Third, a debt default would erode American soft power. The collapse of Lehman Brothers in 2008 raised doubts around the world about the wisdom of the U.S. economic model. A debt default would not only compound those fears, but would also raise similar doubts about the viability of the nation’s political model. A country that lectures others about their problems but cannot fix its own hardly inspires emulation.
China, Russia and America’s other “frenemies,” not to mention its outright adversaries, would try to maximize the damage from a debt default. They would repeat the claim they have made for years — that America is in decline, and that their own political and economic models are ascendant — and now they would have a vivid example.
The United States would remain the world’s most powerful country for years to come, even in the event of a default, but in diplomacy, perception often is reality. Countries that now look to Washington for leadership and protection could decide that they’re better served currying favor with Beijing and other capitals.

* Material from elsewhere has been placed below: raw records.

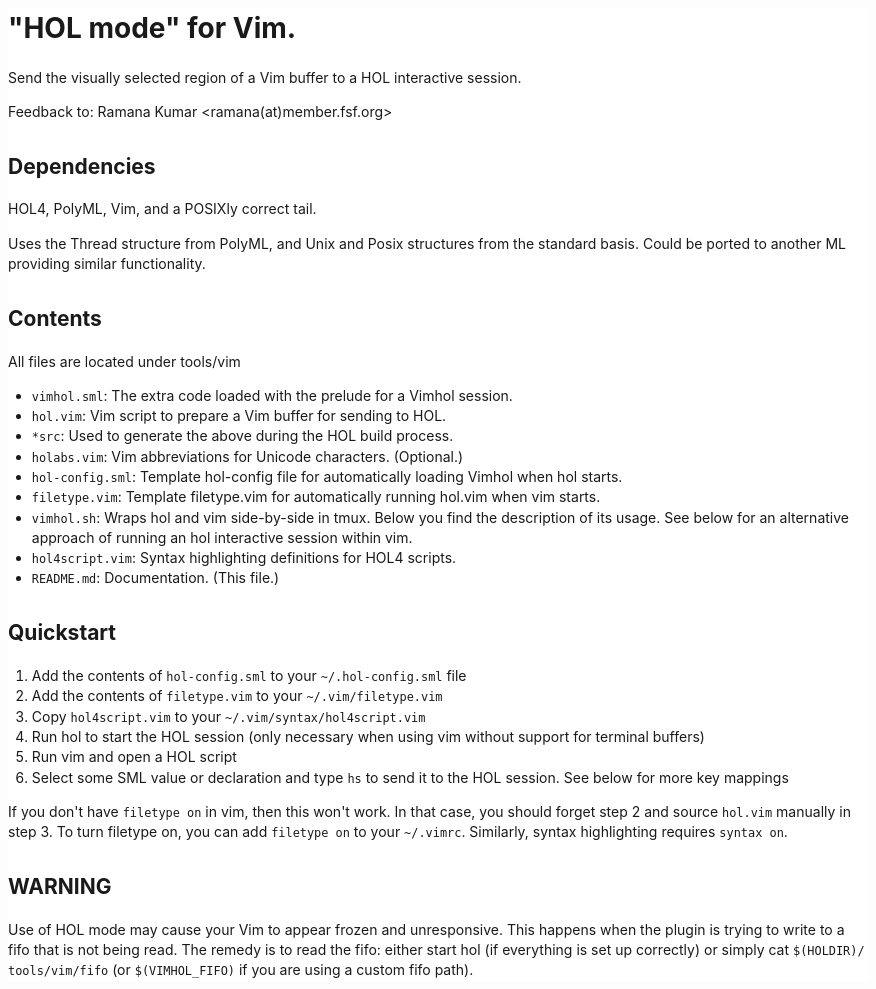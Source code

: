 # "HOL mode" for Vim.

Send the visually selected region of a Vim buffer to a HOL interactive session.

Feedback to: Ramana Kumar <ramana(at)member.fsf.org>

## Dependencies

HOL4, PolyML, Vim, and a POSIXly correct tail.

Uses the Thread structure from PolyML, and Unix and Posix structures from the
standard basis. Could be ported to another ML providing similar functionality.

## Contents

All files are located under tools/vim

- `vimhol.sml`: The extra code loaded with the prelude for a Vimhol session.
- `hol.vim`: Vim script to prepare a Vim buffer for sending to HOL.
- `*src`: Used to generate the above during the HOL build process.
- `holabs.vim`: Vim abbreviations for Unicode characters. (Optional.)
- `hol-config.sml`: Template hol-config file for automatically loading Vimhol
  when hol starts.
- `filetype.vim`: Template filetype.vim for automatically running hol.vim when
  vim starts.
- `vimhol.sh`: Wraps hol and vim side-by-side in tmux. Below you find the
  description of its usage. See below for an alternative approach of running
  an hol interactive session within vim.
- `hol4script.vim`: Syntax highlighting definitions for HOL4 scripts.
- `README.md`: Documentation. (This file.)

## Quickstart

1. Add the contents of `hol-config.sml` to your `~/.hol-config.sml` file
2. Add the contents of `filetype.vim` to your `~/.vim/filetype.vim`
3. Copy `hol4script.vim` to your `~/.vim/syntax/hol4script.vim`
4. Run hol to start the HOL session (only necessary when using vim without
   support for terminal buffers)
5. Run vim and open a HOL script
6. Select some SML value or declaration and type `hs` to send it to the HOL
   session. See below for more key mappings

If you don't have `filetype on` in vim, then this won't work. In that case, you
should forget step 2 and source `hol.vim` manually in step 3. To turn filetype
on, you can add `filetype on` to your `~/.vimrc`. Similarly, syntax
highlighting requires `syntax on`.

## WARNING

Use of HOL mode may cause your Vim to appear frozen and unresponsive. This
happens when the plugin is trying to write to a fifo that is not being read.
The remedy is to read the fifo: either start hol (if everything is set up
correctly) or simply cat `$(HOLDIR)/tools/vim/fifo` (or `$(VIMHOL_FIFO)` if you
are using a custom fifo path).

Finally, a default poses one risk that could rewrite the rules of American foreign policy. More than just tarnishing the promise of “the full faith and credit” of the U.S. government, a default could help China, Russia and other major buyers of U.S. debt accomplish something they have been trying to do for years: find an alternative investment to U.S. Treasurys.
Now, when there’s trouble overseas — such as political turmoil in the Middle East or rising tensions on the Indian subcontinent — foreign capital floods into the United States, seeking a safe haven. That pushes down interest rates and spurs the U.S. economy. But should capital start flowing out of the United States when crises occur, Washington would find itself in the painful position of wondering how its actions abroad will affect its finances at home.
Of course, the alternative homes for capital have clear disadvantages, too. The euro zone is struggling with its own debt problems, and no other market offers the size and liquidity needed to serve global capital. Sometimes, however, the unlikely can happen.
It is easy to dismiss the risk of a default, but it could touch off a series of events that the United States would long regret — and would be unable to reverse. House Speaker John Boehner (R-Ohio) hinted as much when, asked what would happen if the United States defaulted, he responded:“I don’t know.”
It would be best for American power not to find out.
James M. Lindsay is director of studies at the Council on Foreign Relations and blogs at The Water’s Edge.